● Instructions to follow
Work through the records that follow and return each line containing the word "elements".

● Given records
━━━━━━━━━━━━━━━━━━━━━━━━━━━━━━
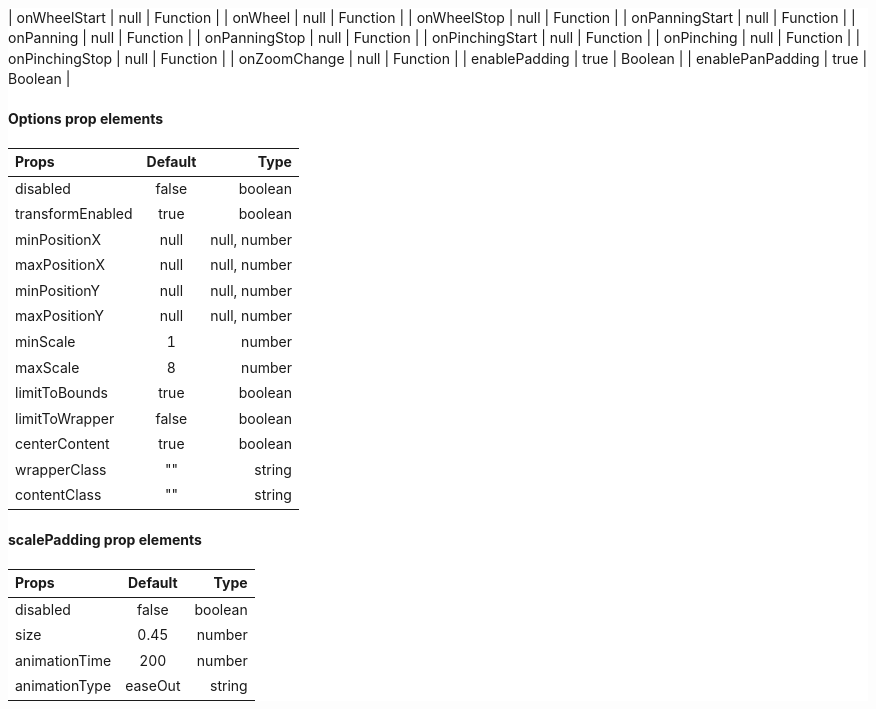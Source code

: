 | onWheelStart     |  null   | Function |
| onWheel          |  null   | Function |
| onWheelStop      |  null   | Function |
| onPanningStart   |  null   | Function |
| onPanning        |  null   | Function |
| onPanningStop    |  null   | Function |
| onPinchingStart  |  null   | Function |
| onPinching       |  null   | Function |
| onPinchingStop   |  null   | Function |
| onZoomChange     |  null   | Function |
| enablePadding    |  true   |  Boolean |
| enablePanPadding |  true   |  Boolean |

#### Options prop elements

| Props            | Default |         Type |
| :--------------- | :-----: | -----------: |
| disabled         |  false  |      boolean |
| transformEnabled |  true   |      boolean |
| minPositionX     |  null   | null, number |
| maxPositionX     |  null   | null, number |
| minPositionY     |  null   | null, number |
| maxPositionY     |  null   | null, number |
| minScale         |    1    |       number |
| maxScale         |    8    |       number |
| limitToBounds    |  true   |      boolean |
| limitToWrapper   |  false  |      boolean |
| centerContent    |  true   |      boolean |
| wrapperClass     |   ""    |       string |
| contentClass     |   ""    |       string |

#### scalePadding prop elements

| Props         | Default |    Type |
| :------------ | :-----: | ------: |
| disabled      |  false  | boolean |
| size          |  0.45   |  number |
| animationTime |   200   |  number |
| animationType | easeOut |  string |
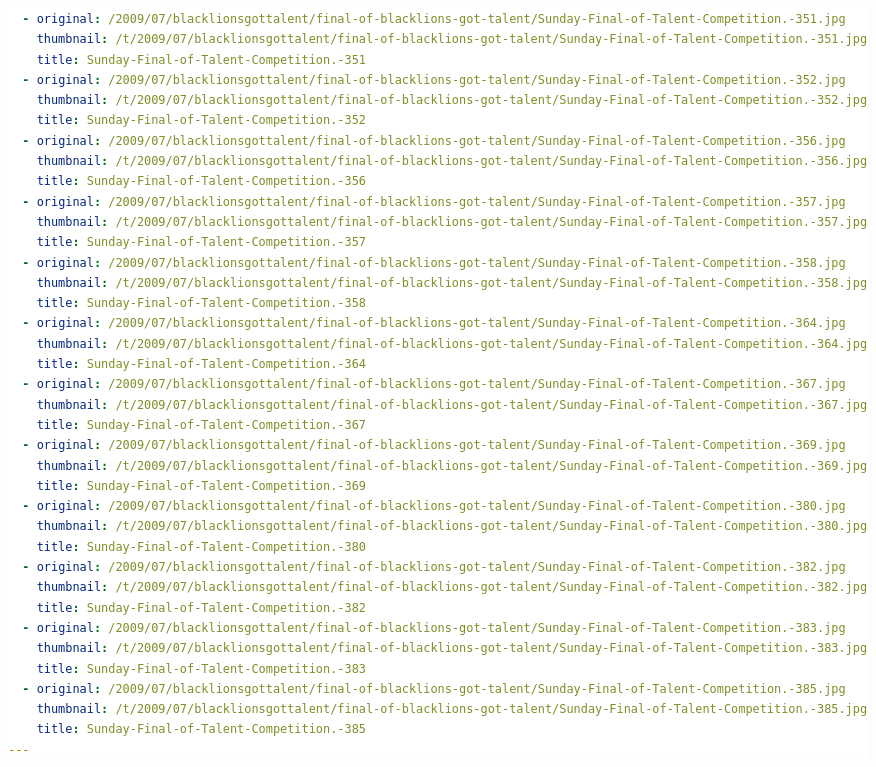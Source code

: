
 ```yaml
  - original: /2009/07/blacklionsgottalent/final-of-blacklions-got-talent/Sunday-Final-of-Talent-Competition.-351.jpg
    thumbnail: /t/2009/07/blacklionsgottalent/final-of-blacklions-got-talent/Sunday-Final-of-Talent-Competition.-351.jpg
    title: Sunday-Final-of-Talent-Competition.-351
  - original: /2009/07/blacklionsgottalent/final-of-blacklions-got-talent/Sunday-Final-of-Talent-Competition.-352.jpg
    thumbnail: /t/2009/07/blacklionsgottalent/final-of-blacklions-got-talent/Sunday-Final-of-Talent-Competition.-352.jpg
    title: Sunday-Final-of-Talent-Competition.-352
  - original: /2009/07/blacklionsgottalent/final-of-blacklions-got-talent/Sunday-Final-of-Talent-Competition.-356.jpg
    thumbnail: /t/2009/07/blacklionsgottalent/final-of-blacklions-got-talent/Sunday-Final-of-Talent-Competition.-356.jpg
    title: Sunday-Final-of-Talent-Competition.-356
  - original: /2009/07/blacklionsgottalent/final-of-blacklions-got-talent/Sunday-Final-of-Talent-Competition.-357.jpg
    thumbnail: /t/2009/07/blacklionsgottalent/final-of-blacklions-got-talent/Sunday-Final-of-Talent-Competition.-357.jpg
    title: Sunday-Final-of-Talent-Competition.-357
  - original: /2009/07/blacklionsgottalent/final-of-blacklions-got-talent/Sunday-Final-of-Talent-Competition.-358.jpg
    thumbnail: /t/2009/07/blacklionsgottalent/final-of-blacklions-got-talent/Sunday-Final-of-Talent-Competition.-358.jpg
    title: Sunday-Final-of-Talent-Competition.-358
  - original: /2009/07/blacklionsgottalent/final-of-blacklions-got-talent/Sunday-Final-of-Talent-Competition.-364.jpg
    thumbnail: /t/2009/07/blacklionsgottalent/final-of-blacklions-got-talent/Sunday-Final-of-Talent-Competition.-364.jpg
    title: Sunday-Final-of-Talent-Competition.-364
  - original: /2009/07/blacklionsgottalent/final-of-blacklions-got-talent/Sunday-Final-of-Talent-Competition.-367.jpg
    thumbnail: /t/2009/07/blacklionsgottalent/final-of-blacklions-got-talent/Sunday-Final-of-Talent-Competition.-367.jpg
    title: Sunday-Final-of-Talent-Competition.-367
  - original: /2009/07/blacklionsgottalent/final-of-blacklions-got-talent/Sunday-Final-of-Talent-Competition.-369.jpg
    thumbnail: /t/2009/07/blacklionsgottalent/final-of-blacklions-got-talent/Sunday-Final-of-Talent-Competition.-369.jpg
    title: Sunday-Final-of-Talent-Competition.-369
  - original: /2009/07/blacklionsgottalent/final-of-blacklions-got-talent/Sunday-Final-of-Talent-Competition.-380.jpg
    thumbnail: /t/2009/07/blacklionsgottalent/final-of-blacklions-got-talent/Sunday-Final-of-Talent-Competition.-380.jpg
    title: Sunday-Final-of-Talent-Competition.-380
  - original: /2009/07/blacklionsgottalent/final-of-blacklions-got-talent/Sunday-Final-of-Talent-Competition.-382.jpg
    thumbnail: /t/2009/07/blacklionsgottalent/final-of-blacklions-got-talent/Sunday-Final-of-Talent-Competition.-382.jpg
    title: Sunday-Final-of-Talent-Competition.-382
  - original: /2009/07/blacklionsgottalent/final-of-blacklions-got-talent/Sunday-Final-of-Talent-Competition.-383.jpg
    thumbnail: /t/2009/07/blacklionsgottalent/final-of-blacklions-got-talent/Sunday-Final-of-Talent-Competition.-383.jpg
    title: Sunday-Final-of-Talent-Competition.-383
  - original: /2009/07/blacklionsgottalent/final-of-blacklions-got-talent/Sunday-Final-of-Talent-Competition.-385.jpg
    thumbnail: /t/2009/07/blacklionsgottalent/final-of-blacklions-got-talent/Sunday-Final-of-Talent-Competition.-385.jpg
    title: Sunday-Final-of-Talent-Competition.-385
---
```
━━━━━━━━━━━━━━━━━━━━━━━━━━━━━━
● Task output
#### Options prop elements
#### scalePadding prop elements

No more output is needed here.